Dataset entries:
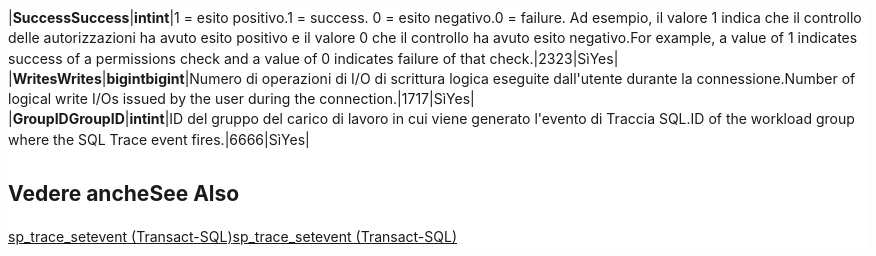 |<span data-ttu-id="4ab46-232">**Success**</span><span class="sxs-lookup"><span data-stu-id="4ab46-232">**Success**</span></span>|<span data-ttu-id="4ab46-233">**int**</span><span class="sxs-lookup"><span data-stu-id="4ab46-233">**int**</span></span>|<span data-ttu-id="4ab46-234">1 = esito positivo.</span><span class="sxs-lookup"><span data-stu-id="4ab46-234">1 = success.</span></span> <span data-ttu-id="4ab46-235">0 = esito negativo.</span><span class="sxs-lookup"><span data-stu-id="4ab46-235">0 = failure.</span></span> <span data-ttu-id="4ab46-236">Ad esempio, il valore 1 indica che il controllo delle autorizzazioni ha avuto esito positivo e il valore 0 che il controllo ha avuto esito negativo.</span><span class="sxs-lookup"><span data-stu-id="4ab46-236">For example, a value of 1 indicates success of a permissions check and a value of 0 indicates failure of that check.</span></span>|<span data-ttu-id="4ab46-237">23</span><span class="sxs-lookup"><span data-stu-id="4ab46-237">23</span></span>|<span data-ttu-id="4ab46-238">Sì</span><span class="sxs-lookup"><span data-stu-id="4ab46-238">Yes</span></span>|  
|<span data-ttu-id="4ab46-239">**Writes**</span><span class="sxs-lookup"><span data-stu-id="4ab46-239">**Writes**</span></span>|<span data-ttu-id="4ab46-240">**bigint**</span><span class="sxs-lookup"><span data-stu-id="4ab46-240">**bigint**</span></span>|<span data-ttu-id="4ab46-241">Numero di operazioni di I/O di scrittura logica eseguite dall'utente durante la connessione.</span><span class="sxs-lookup"><span data-stu-id="4ab46-241">Number of logical write I/Os issued by the user during the connection.</span></span>|<span data-ttu-id="4ab46-242">17</span><span class="sxs-lookup"><span data-stu-id="4ab46-242">17</span></span>|<span data-ttu-id="4ab46-243">Sì</span><span class="sxs-lookup"><span data-stu-id="4ab46-243">Yes</span></span>|  
|<span data-ttu-id="4ab46-244">**GroupID**</span><span class="sxs-lookup"><span data-stu-id="4ab46-244">**GroupID**</span></span>|<span data-ttu-id="4ab46-245">**int**</span><span class="sxs-lookup"><span data-stu-id="4ab46-245">**int**</span></span>|<span data-ttu-id="4ab46-246">ID del gruppo del carico di lavoro in cui viene generato l'evento di Traccia SQL.</span><span class="sxs-lookup"><span data-stu-id="4ab46-246">ID of the workload group where the SQL Trace event fires.</span></span>|<span data-ttu-id="4ab46-247">66</span><span class="sxs-lookup"><span data-stu-id="4ab46-247">66</span></span>|<span data-ttu-id="4ab46-248">Sì</span><span class="sxs-lookup"><span data-stu-id="4ab46-248">Yes</span></span>|  
  
## <a name="see-also"></a><span data-ttu-id="4ab46-249">Vedere anche</span><span class="sxs-lookup"><span data-stu-id="4ab46-249">See Also</span></span>  
 [<span data-ttu-id="4ab46-250">sp_trace_setevent &#40;Transact-SQL&#41;</span><span class="sxs-lookup"><span data-stu-id="4ab46-250">sp_trace_setevent &#40;Transact-SQL&#41;</span></span>](/sql/relational-databases/system-stored-procedures/sp-trace-setevent-transact-sql)  
  
  
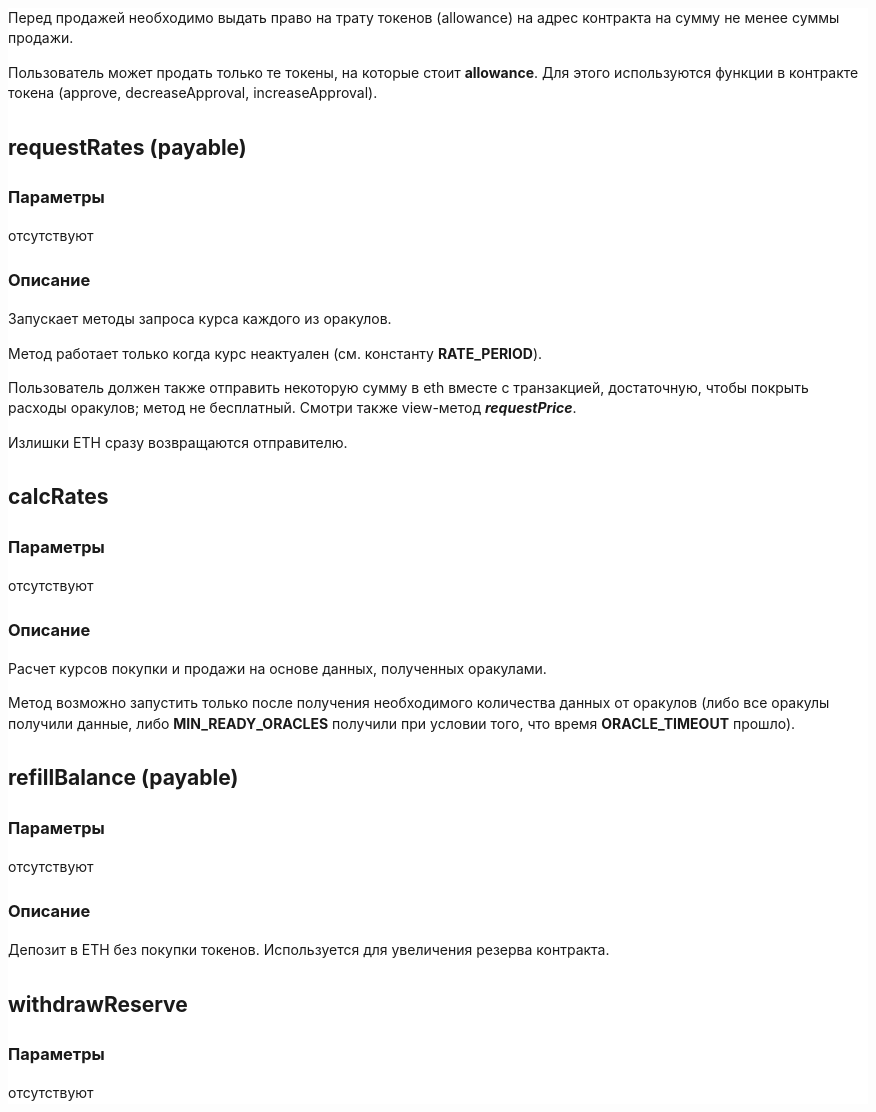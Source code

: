 Перед продажей необходимо выдать право на трату токенов (allowance) на адрес контракта на сумму не менее суммы продажи.

Пользователь может продать только те токены, на которые стоит **allowance**. Для этого  используются функции в контракте токена (approve, decreaseApproval, increaseApproval).

## requestRates (payable)

### Параметры

отсутствуют

### Описание

Запускает методы запроса курса каждого из оракулов.

Метод работает только когда курс неактуален (см. константу **RATE_PERIOD**).

Пользователь должен также отправить некоторую сумму в eth вместе с транзакцией, достаточную, чтобы покрыть расходы оракулов; метод не бесплатный. Смотри также view-метод **_requestPrice_**.

Излишки ETH сразу возвращаются отправителю.

## calcRates

### Параметры

отсутствуют

### Описание

Расчет курсов покупки и продажи на основе данных, полученных оракулами.

Метод возможно запустить только после получения необходимого количества данных от оракулов (либо все оракулы получили данные, либо **MIN_READY_ORACLES** получили при условии того, что время **ORACLE_TIMEOUT** прошло).

## refillBalance (payable)

### Параметры

отсутствуют

### Описание

Депозит в ETH без покупки токенов. Используется для увеличения резерва контракта.

## withdrawReserve

### Параметры

отсутствуют
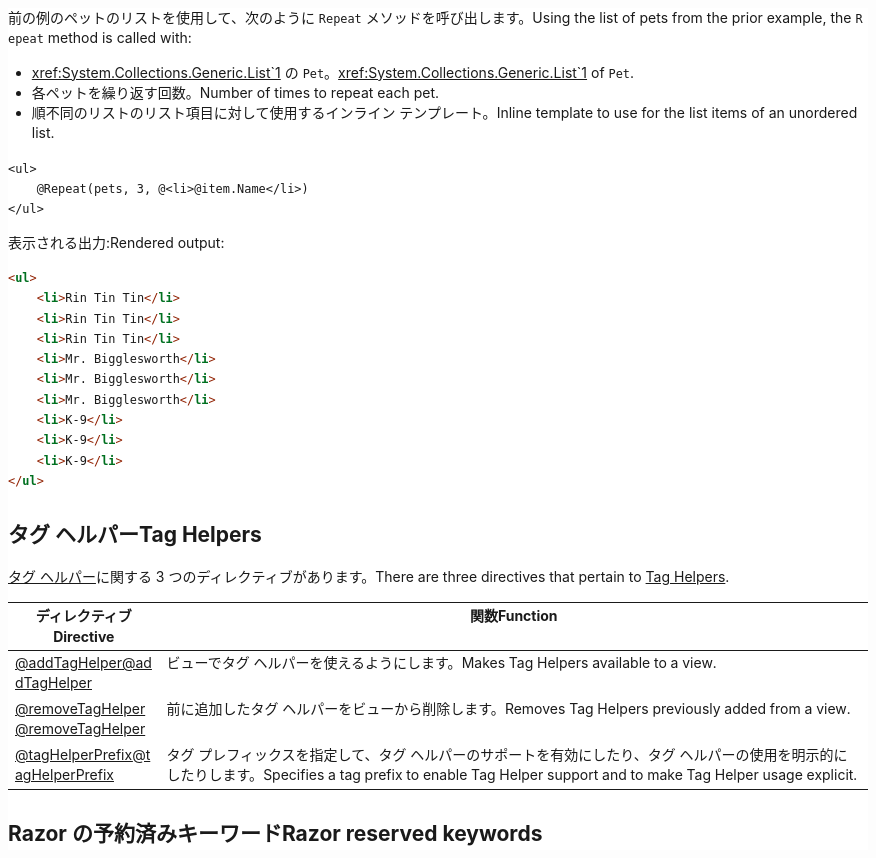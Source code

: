 
<span data-ttu-id="d4423-246">前の例のペットのリストを使用して、次のように `Repeat` メソッドを呼び出します。</span><span class="sxs-lookup"><span data-stu-id="d4423-246">Using the list of pets from the prior example, the `Repeat` method is called with:</span></span>

* <span data-ttu-id="d4423-247"><xref:System.Collections.Generic.List`1> の `Pet`。</span><span class="sxs-lookup"><span data-stu-id="d4423-247"><xref:System.Collections.Generic.List`1> of `Pet`.</span></span>
* <span data-ttu-id="d4423-248">各ペットを繰り返す回数。</span><span class="sxs-lookup"><span data-stu-id="d4423-248">Number of times to repeat each pet.</span></span>
* <span data-ttu-id="d4423-249">順不同のリストのリスト項目に対して使用するインライン テンプレート。</span><span class="sxs-lookup"><span data-stu-id="d4423-249">Inline template to use for the list items of an unordered list.</span></span>

```cshtml
<ul>
    @Repeat(pets, 3, @<li>@item.Name</li>)
</ul>
```

<span data-ttu-id="d4423-250">表示される出力:</span><span class="sxs-lookup"><span data-stu-id="d4423-250">Rendered output:</span></span>

```html
<ul>
    <li>Rin Tin Tin</li>
    <li>Rin Tin Tin</li>
    <li>Rin Tin Tin</li>
    <li>Mr. Bigglesworth</li>
    <li>Mr. Bigglesworth</li>
    <li>Mr. Bigglesworth</li>
    <li>K-9</li>
    <li>K-9</li>
    <li>K-9</li>
</ul>
```

## <a name="tag-helpers"></a><span data-ttu-id="d4423-251">タグ ヘルパー</span><span class="sxs-lookup"><span data-stu-id="d4423-251">Tag Helpers</span></span>

<span data-ttu-id="d4423-252">[タグ ヘルパー](xref:mvc/views/tag-helpers/intro)に関する 3 つのディレクティブがあります。</span><span class="sxs-lookup"><span data-stu-id="d4423-252">There are three directives that pertain to [Tag Helpers](xref:mvc/views/tag-helpers/intro).</span></span>

| <span data-ttu-id="d4423-253">ディレクティブ</span><span class="sxs-lookup"><span data-stu-id="d4423-253">Directive</span></span> | <span data-ttu-id="d4423-254">関数</span><span class="sxs-lookup"><span data-stu-id="d4423-254">Function</span></span> |
| --------- | -------- |
| [<span data-ttu-id="d4423-255">&commat;addTagHelper</span><span class="sxs-lookup"><span data-stu-id="d4423-255">&commat;addTagHelper</span></span>](xref:mvc/views/tag-helpers/intro#add-helper-label) | <span data-ttu-id="d4423-256">ビューでタグ ヘルパーを使えるようにします。</span><span class="sxs-lookup"><span data-stu-id="d4423-256">Makes Tag Helpers available to a view.</span></span> |
| [<span data-ttu-id="d4423-257">&commat;removeTagHelper</span><span class="sxs-lookup"><span data-stu-id="d4423-257">&commat;removeTagHelper</span></span>](xref:mvc/views/tag-helpers/intro#remove-razor-directives-label) | <span data-ttu-id="d4423-258">前に追加したタグ ヘルパーをビューから削除します。</span><span class="sxs-lookup"><span data-stu-id="d4423-258">Removes Tag Helpers previously added from a view.</span></span> |
| [<span data-ttu-id="d4423-259">&commat;tagHelperPrefix</span><span class="sxs-lookup"><span data-stu-id="d4423-259">&commat;tagHelperPrefix</span></span>](xref:mvc/views/tag-helpers/intro#prefix-razor-directives-label) | <span data-ttu-id="d4423-260">タグ プレフィックスを指定して、タグ ヘルパーのサポートを有効にしたり、タグ ヘルパーの使用を明示的にしたりします。</span><span class="sxs-lookup"><span data-stu-id="d4423-260">Specifies a tag prefix to enable Tag Helper support and to make Tag Helper usage explicit.</span></span> |

## <a name="razor-reserved-keywords"></a><span data-ttu-id="d4423-261">Razor の予約済みキーワード</span><span class="sxs-lookup"><span data-stu-id="d4423-261">Razor reserved keywords</span></span>
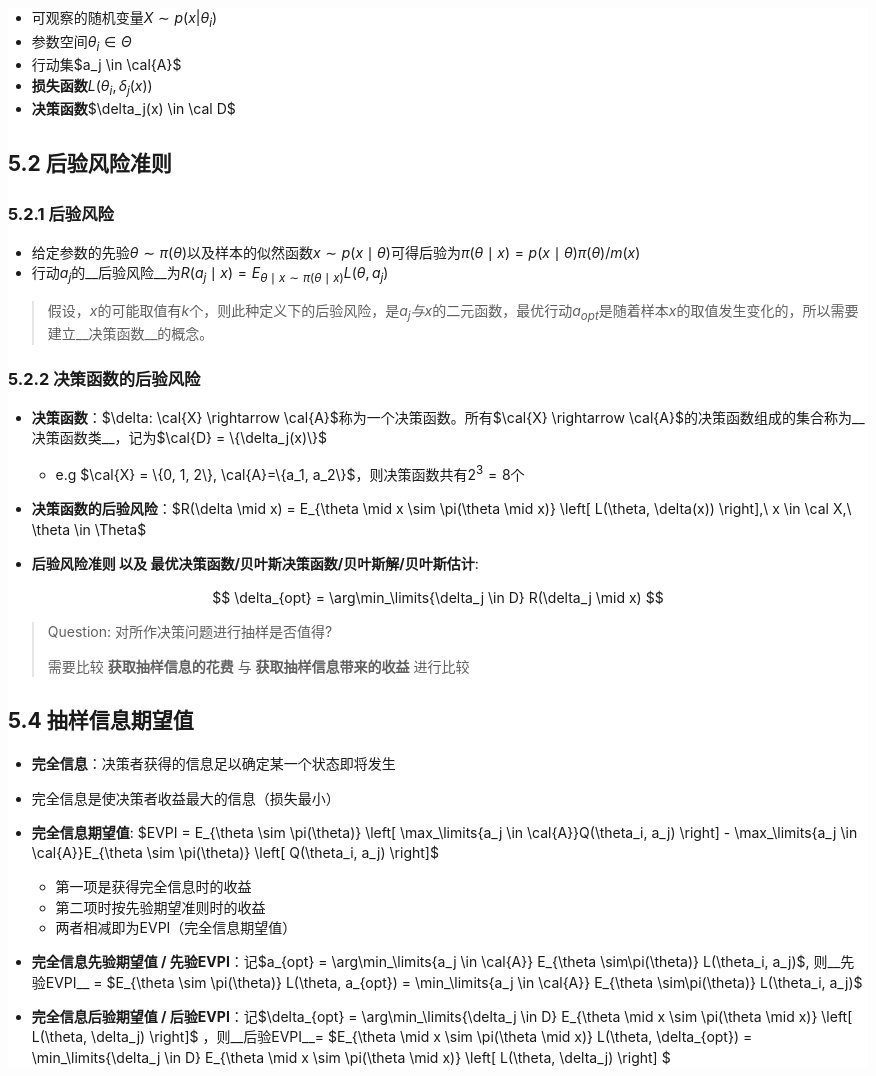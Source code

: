 * 可观察的随机变量$X \sim p(x|\theta_i)$
* 参数空间$\theta_i \in \Theta$
* 行动集$a_j \in \cal{A}$
* __损失函数__$L(\theta_i, \delta_j(x))$
* __决策函数__$\delta_j(x) \in \cal D$

## 5.2 后验风险准则

### 5.2.1 后验风险

* 给定参数的先验$\theta \sim \pi(\theta)$以及样本的似然函数$x \sim p(x \mid \theta)$可得后验为$\pi(\theta \mid x) = p(x\mid \theta)\pi(\theta)/m(x)$
* 行动$a_j$的__后验风险__为$R(a_j \mid x) = E_{\theta \mid x \sim \pi(\theta \mid x)} L(\theta, a_j)$

> 假设，$x$的可能取值有$k$个，则此种定义下的后验风险，是$a_j与x$的二元函数，最优行动$a_{opt}$是随着样本$x$的取值发生变化的，所以需要建立__决策函数__的概念。

### 5.2.2 决策函数的后验风险

* __决策函数__：$\delta: \cal{X} \rightarrow \cal{A}$称为一个决策函数。所有$\cal{X} \rightarrow \cal{A}$的决策函数组成的集合称为__决策函数类__，记为$\cal{D} = \{\delta_j(x)\}$
  * e.g $\cal{X} = \{0, 1, 2\}, \cal{A}=\{a_1, a_2\}$，则决策函数共有$2^3 = 8$个

* __决策函数的后验风险__：$R(\delta \mid x) = E_{\theta \mid x \sim \pi(\theta \mid x)} \left[ L(\theta, \delta(x)) \right],\ x \in \cal X,\ \theta \in \Theta$
* __后验风险准则 以及 最优决策函数/贝叶斯决策函数/贝叶斯解/贝叶斯估计__: 

$$
\delta_{opt} = \arg\min_\limits{\delta_j \in D} R(\delta_j \mid x)
$$

> Question: 对所作决策问题进行抽样是否值得?
>
> 需要比较 __获取抽样信息的花费__ 与 __获取抽样信息带来的收益__ 进行比较

## 5.4 抽样信息期望值

* __完全信息__：决策者获得的信息足以确定某一个状态即将发生
  
* 完全信息是使决策者收益最大的信息（损失最小）
  
* __完全信息期望值__:  $EVPI = E_{\theta \sim \pi(\theta)} \left[ \max_\limits{a_j \in \cal{A}}Q(\theta_i, a_j) \right] - \max_\limits{a_j \in \cal{A}}E_{\theta \sim \pi(\theta)} \left[ Q(\theta_i, a_j) \right]$
  * 第一项是获得完全信息时的收益
  * 第二项时按先验期望准则时的收益
  * 两者相减即为EVPI（完全信息期望值）

* __完全信息先验期望值 / 先验EVPI__：记$a_{opt} = \arg\min_\limits{a_j \in \cal{A}} E_{\theta \sim\pi(\theta)} L(\theta_i, a_j)$, 则__先验EVPI__ = $E_{\theta \sim \pi(\theta)} L(\theta, a_{opt}) = \min_\limits{a_j \in \cal{A}} E_{\theta \sim\pi(\theta)} L(\theta_i, a_j)$
* __完全信息后验期望值 / 后验EVPI__：记$\delta_{opt} = \arg\min_\limits{\delta_j \in D} E_{\theta \mid x \sim \pi(\theta \mid x)} \left[ L(\theta, \delta_j) \right]$ ，则__后验EVPI__= $E_{\theta \mid x \sim \pi(\theta \mid x)}  L(\theta, \delta_{opt}) = \min_\limits{\delta_j \in D} E_{\theta \mid x \sim \pi(\theta \mid x)} \left[ L(\theta, \delta_j) \right] $

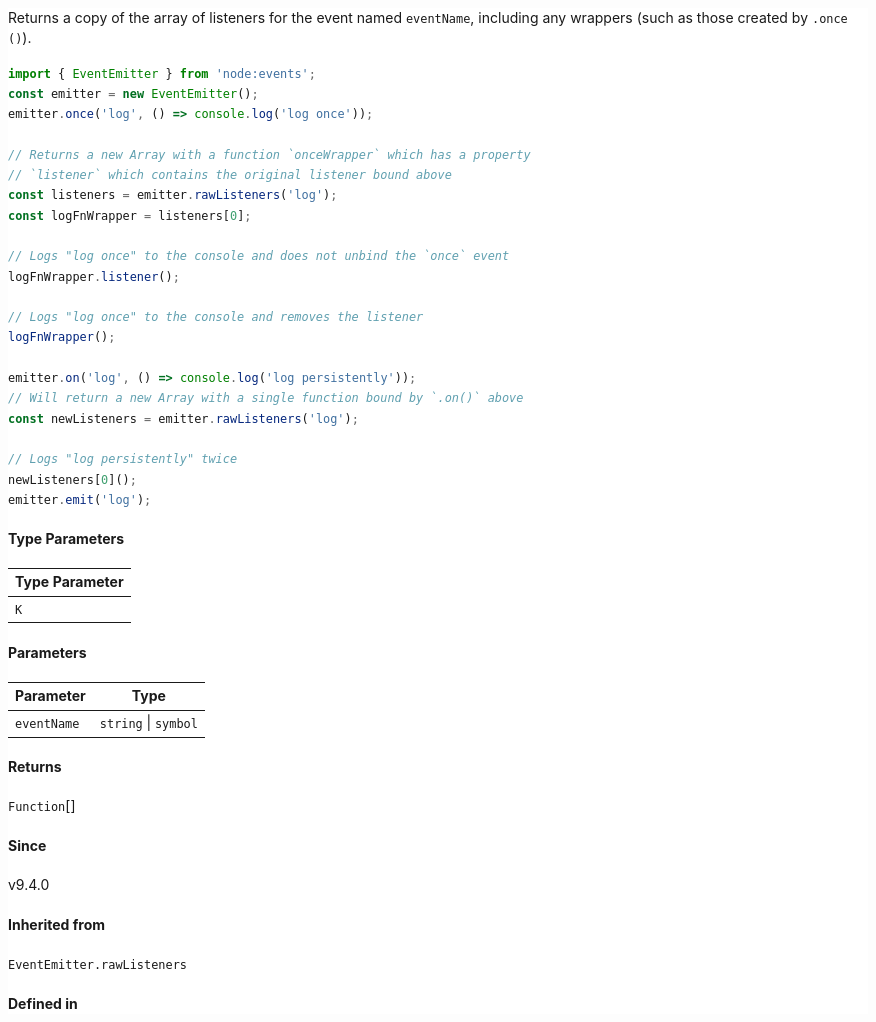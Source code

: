 Returns a copy of the array of listeners for the event named `eventName`,
including any wrappers (such as those created by `.once()`).

```js
import { EventEmitter } from 'node:events';
const emitter = new EventEmitter();
emitter.once('log', () => console.log('log once'));

// Returns a new Array with a function `onceWrapper` which has a property
// `listener` which contains the original listener bound above
const listeners = emitter.rawListeners('log');
const logFnWrapper = listeners[0];

// Logs "log once" to the console and does not unbind the `once` event
logFnWrapper.listener();

// Logs "log once" to the console and removes the listener
logFnWrapper();

emitter.on('log', () => console.log('log persistently'));
// Will return a new Array with a single function bound by `.on()` above
const newListeners = emitter.rawListeners('log');

// Logs "log persistently" twice
newListeners[0]();
emitter.emit('log');
```

#### Type Parameters

| Type Parameter |
| ------ |
| `K` |

#### Parameters

| Parameter | Type |
| ------ | ------ |
| `eventName` | `string` \| `symbol` |

#### Returns

`Function`[]

#### Since

v9.4.0

#### Inherited from

`EventEmitter.rawListeners`

#### Defined in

### Exercise prompt
Going through the records above, count the lines that hold the string "продажи" and give only the total.

### Reply to the task
2